However, he still has to give us a sense of where that 8% - or roughly £30bn - in spending cuts that he would support would come from. Especially when Labour has rejected the £6bn in spending cuts that the coalition has found for 2010-11, and rejected at least £6bn of the £11bn the government is looking to raise from the benefit system by 2014-15.
Mr Johnson says that Mr Darling had already explained where £20bn in spending cuts would come from, in the March Budget. He didn't. He provided around £10bn in concrete reductions, including a freeze in public-sector pay. The rest were "efficiency savings" which, as the Institute for Fiscal Studies commented at the time, did not mean anything until the implications were spelled out for individual budgets.
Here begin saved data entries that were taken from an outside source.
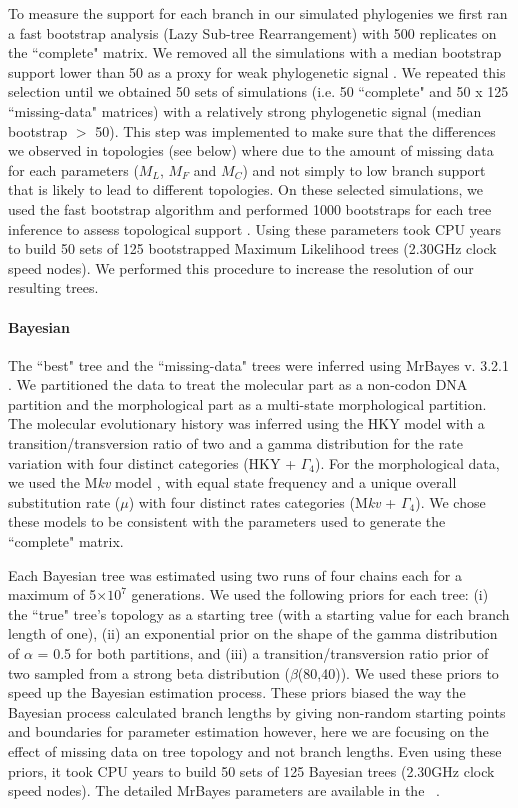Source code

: \documentclass[10pt,letterpaper]{article}
\begin{document}
To measure the support for each branch in our simulated phylogenies we first ran a fast bootstrap analysis (Lazy Sub-tree Rearrangement) with 500 replicates on the ``complete" matrix. We removed all the simulations with a median bootstrap support lower than 50 as a proxy for weak phylogenetic signal \cite{zanderminimal2004}. We repeated this selection until we obtained 50 sets of simulations (i.e. 50 ``complete" and 50 x 125 ``missing-data" matrices) with a relatively strong phylogenetic signal (median bootstrap $>$ 50). This step was implemented to make sure that the differences we observed in topologies (see below) where due to the amount of missing data for each parameters ($M_L$, $M_F$ and $M_C$) and not simply to low branch support that is likely to lead to different topologies. On these selected simulations, we used the fast bootstrap algorithm and performed 1000 bootstraps for each tree inference to assess topological support \cite{pattengale2010many}. Using these parameters took  CPU years to build 50 sets of 125 bootstrapped Maximum Likelihood trees (2.30GHz clock speed nodes). We performed this procedure to increase the resolution of our resulting trees. 

\paragraph*{Bayesian}
The ``best" tree and the ``missing-data" trees were inferred using MrBayes v. 3.2.1 \cite{Ronquist2012mrbayes}. We partitioned the data to treat the molecular part as a non-codon DNA partition and the morphological part as a multi-state morphological partition. The molecular evolutionary history was inferred using the HKY model with a transition/transversion ratio of two \cite{douadycomparison2003} and a gamma distribution for the rate variation with four distinct categories (HKY + $\Gamma_4$). For the morphological data, we used the M\textit{kv} model \cite{lewisa2001}, with equal state frequency and a unique overall substitution rate ($\mu$) with four distinct rates categories (M\textit{kv} + $\Gamma_4$). We chose these models to be consistent with the parameters used to generate the ``complete" matrix.

Each Bayesian tree was estimated using two runs of four chains each for a maximum of 5$\times$$10^7$ generations. We used the following priors for each tree: (i) the ``true" tree’s topology as a starting tree (with a starting value for each branch length of one), (ii) an exponential prior on the shape of the gamma distribution of $\alpha$ = 0.5 for both partitions, and (iii) a transition/transversion ratio prior of two sampled from a strong beta distribution ($\beta$(80,40)). We used these priors to speed up the Bayesian estimation process. These priors biased the way the Bayesian process calculated branch lengths by giving non-random starting points and boundaries for parameter estimation however, here we are focusing on the effect of missing data on tree topology and not branch lengths. Even using these priors, it took  CPU years to build 50 sets of 125 Bayesian trees (2.30GHz clock speed nodes). The detailed MrBayes parameters are available in the ~.
\end{document}
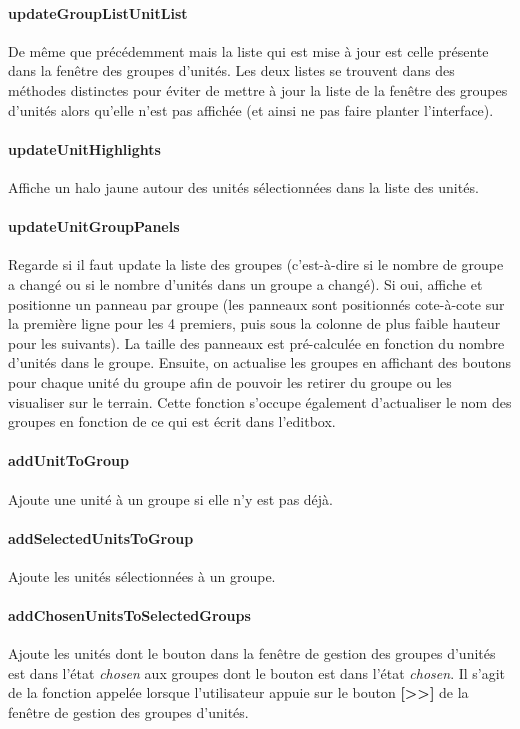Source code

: \documentclass[a4paper]{article}
\begin{document}
\paragraph{updateGroupListUnitList} De même que précédemment mais la liste qui est mise à jour est celle présente dans la fenêtre des groupes d'unités. Les deux listes se trouvent dans des méthodes distinctes pour éviter de mettre à jour la liste de la fenêtre des groupes d'unités alors qu'elle n'est pas affichée (et ainsi ne pas faire planter l'interface).
\paragraph{updateUnitHighlights} Affiche un halo jaune autour des unités sélectionnées dans la liste des unités.
\paragraph{updateUnitGroupPanels} Regarde si il faut update la liste des groupes (c'est-à-dire si le nombre de groupe a changé ou si le nombre d'unités dans un groupe a changé). Si oui, affiche et positionne un panneau par groupe (les panneaux sont positionnés cote-à-cote sur la première ligne pour les 4 premiers, puis sous la colonne de plus faible hauteur pour les suivants). La taille des panneaux est pré-calculée en fonction du nombre d'unités dans le groupe. Ensuite, on actualise les groupes en affichant des boutons pour chaque unité du groupe afin de pouvoir les retirer du groupe ou les visualiser sur le terrain. Cette fonction s'occupe également d'actualiser le nom des groupes en fonction de ce qui est écrit dans l'editbox.
\paragraph{addUnitToGroup} Ajoute une unité à un groupe si elle n'y est pas déjà.
\paragraph{addSelectedUnitsToGroup} Ajoute les unités sélectionnées à un groupe.
\paragraph{addChosenUnitsToSelectedGroups} Ajoute les unités dont le bouton dans la fenêtre de gestion des groupes d'unités est dans l'état \textit{chosen} aux groupes dont le bouton est dans l'état \textit{chosen}. Il s'agit de la fonction appelée lorsque l'utilisateur appuie sur le bouton \textbf{[>>]} de la fenêtre de gestion des groupes d'unités.
\end{document}
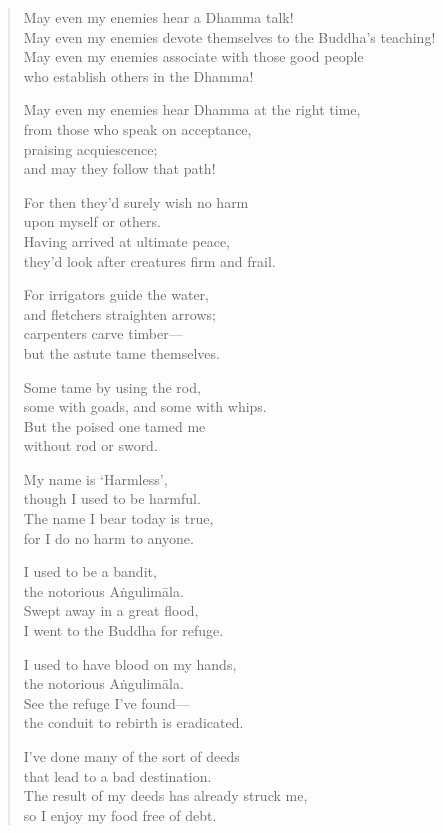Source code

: \documentclass[12pt,openany]{book}%
\begin{document}
\begin{verse}
May even my enemies hear a Dhamma talk! \\
May even my enemies devote themselves to the Buddha’s teaching! \\
May even my enemies associate with those good people \\
who establish others in the Dhamma! 

May even my enemies hear Dhamma at the right time, \\
from those who speak on acceptance, \\
praising acquiescence; \\
and may they follow that path! 

For then they’d surely wish no harm \\
upon myself or others. \\
Having arrived at ultimate peace, \\
they’d look after creatures firm and frail. 

For irrigators guide the water, \\
and fletchers straighten arrows; \\
carpenters carve timber—\\
but the astute tame themselves. 

Some tame by using the rod, \\
some with goads, and some with whips. \\
But the poised one tamed me \\
without rod or sword. 

My name is ‘Harmless’, \\
though I used to be harmful. \\
The name I bear today is true, \\
for I do no harm to anyone. 

I used to be a bandit, \\
the notorious \textsanskrit{Aṅgulimāla}. \\
Swept away in a great flood, \\
I went to the Buddha for refuge. 

I used to have blood on my hands, \\
the notorious \textsanskrit{Aṅgulimāla}. \\
See the refuge I’ve found—\\
the conduit to rebirth is eradicated. 

I’ve done many of the sort of deeds \\
that lead to a bad destination. \\
The result of my deeds has already struck me, \\
so I enjoy my food free of debt. 


\end{verse}
\end{document}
If he is going to "spend" most of the room that a looser deficit target brings him, the shadow chancellor has also to explain how he is going to avoid the government's £12bn VAT hike with only a £5bn increase in bank taxes and "no personal tax increases other than those already announced."
But that would be an alternative Budget. As I said at the start, a shadow chancellor doesn't need one this far from an election, and just two days before the government's own spending review is announced.
The big message of today's speech is that Labour would cut the deficit more slowly than the government, and that would give it room to cut spending by around £30bn less than the government plans between now and 2014-15 - if Labour is right that it could loosen borrowing by that much and not send the government's cost of borrowing through the roof.
For my money, the hidden message is that if Mr Johnson did have to come up with an alternative Budget, at short notice, he would find it difficult to do so without swallowing some or all of that "terrible" rise in VAT.